* [Records from a data collection]:
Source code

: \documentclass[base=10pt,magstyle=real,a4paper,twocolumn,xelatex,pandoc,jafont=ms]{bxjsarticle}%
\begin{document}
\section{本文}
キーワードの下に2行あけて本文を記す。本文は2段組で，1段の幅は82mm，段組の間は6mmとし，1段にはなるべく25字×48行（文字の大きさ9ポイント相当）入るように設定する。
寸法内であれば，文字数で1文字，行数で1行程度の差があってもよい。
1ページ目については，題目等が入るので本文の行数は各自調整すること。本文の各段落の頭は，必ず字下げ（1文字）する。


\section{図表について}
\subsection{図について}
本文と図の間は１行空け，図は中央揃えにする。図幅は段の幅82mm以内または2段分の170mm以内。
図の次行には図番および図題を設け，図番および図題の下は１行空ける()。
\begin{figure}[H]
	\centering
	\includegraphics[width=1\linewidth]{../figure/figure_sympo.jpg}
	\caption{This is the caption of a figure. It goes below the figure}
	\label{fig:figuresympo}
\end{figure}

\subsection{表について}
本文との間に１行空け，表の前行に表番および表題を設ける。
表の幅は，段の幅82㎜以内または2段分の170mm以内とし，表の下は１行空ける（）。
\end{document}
==
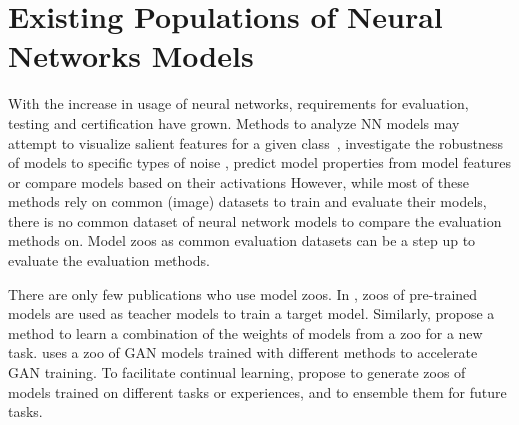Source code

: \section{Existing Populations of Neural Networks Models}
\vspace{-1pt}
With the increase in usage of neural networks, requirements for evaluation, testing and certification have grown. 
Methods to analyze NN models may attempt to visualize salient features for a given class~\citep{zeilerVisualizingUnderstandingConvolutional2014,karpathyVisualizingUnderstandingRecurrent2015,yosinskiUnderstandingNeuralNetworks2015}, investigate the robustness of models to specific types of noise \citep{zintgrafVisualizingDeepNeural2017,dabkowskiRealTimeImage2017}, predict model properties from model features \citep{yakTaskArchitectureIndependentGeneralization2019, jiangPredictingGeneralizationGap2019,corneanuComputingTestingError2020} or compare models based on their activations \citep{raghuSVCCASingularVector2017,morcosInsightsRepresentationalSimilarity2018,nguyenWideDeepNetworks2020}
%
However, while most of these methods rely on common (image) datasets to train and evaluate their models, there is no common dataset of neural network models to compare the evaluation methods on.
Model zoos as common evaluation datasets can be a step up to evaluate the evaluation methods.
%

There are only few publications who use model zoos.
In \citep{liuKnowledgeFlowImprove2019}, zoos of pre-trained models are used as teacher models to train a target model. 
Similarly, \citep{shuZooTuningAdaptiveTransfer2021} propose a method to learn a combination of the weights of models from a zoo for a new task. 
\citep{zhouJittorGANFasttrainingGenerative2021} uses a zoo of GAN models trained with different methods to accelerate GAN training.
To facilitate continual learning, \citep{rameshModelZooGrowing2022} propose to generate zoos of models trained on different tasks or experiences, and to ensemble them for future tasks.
...
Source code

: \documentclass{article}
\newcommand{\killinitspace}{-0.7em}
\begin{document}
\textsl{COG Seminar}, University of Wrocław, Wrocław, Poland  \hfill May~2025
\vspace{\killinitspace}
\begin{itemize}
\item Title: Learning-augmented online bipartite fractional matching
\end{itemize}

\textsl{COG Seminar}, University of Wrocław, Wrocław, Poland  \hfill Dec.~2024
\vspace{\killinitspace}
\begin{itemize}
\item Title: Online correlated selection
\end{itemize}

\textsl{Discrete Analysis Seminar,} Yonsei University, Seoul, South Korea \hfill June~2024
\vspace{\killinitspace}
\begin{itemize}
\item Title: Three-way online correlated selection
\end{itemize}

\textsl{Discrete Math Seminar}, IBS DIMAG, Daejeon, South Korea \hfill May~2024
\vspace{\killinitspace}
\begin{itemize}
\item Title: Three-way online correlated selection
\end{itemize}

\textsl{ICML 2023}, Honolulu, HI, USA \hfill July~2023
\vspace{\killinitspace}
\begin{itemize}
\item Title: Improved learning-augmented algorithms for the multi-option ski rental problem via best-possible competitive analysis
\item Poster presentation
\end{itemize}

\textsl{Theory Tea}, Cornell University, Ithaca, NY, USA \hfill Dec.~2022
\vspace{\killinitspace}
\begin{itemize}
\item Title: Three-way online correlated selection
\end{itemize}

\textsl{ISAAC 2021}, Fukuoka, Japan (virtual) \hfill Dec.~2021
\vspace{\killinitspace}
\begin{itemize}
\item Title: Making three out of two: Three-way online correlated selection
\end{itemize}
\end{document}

* [ABOUT THIS EXERCISE]: When a line in the records above holds "University", that line is to be reported.

* [SOLUTION]:
\textsl{COG Seminar}, University of Wrocław, Wrocław, Poland  \hfill May~2025
\textsl{COG Seminar}, University of Wrocław, Wrocław, Poland  \hfill Dec.~2024
\textsl{Discrete Analysis Seminar,} Yonsei University, Seoul, South Korea \hfill June~2024
\textsl{Theory Tea}, Cornell University, Ithaca, NY, USA \hfill Dec.~2022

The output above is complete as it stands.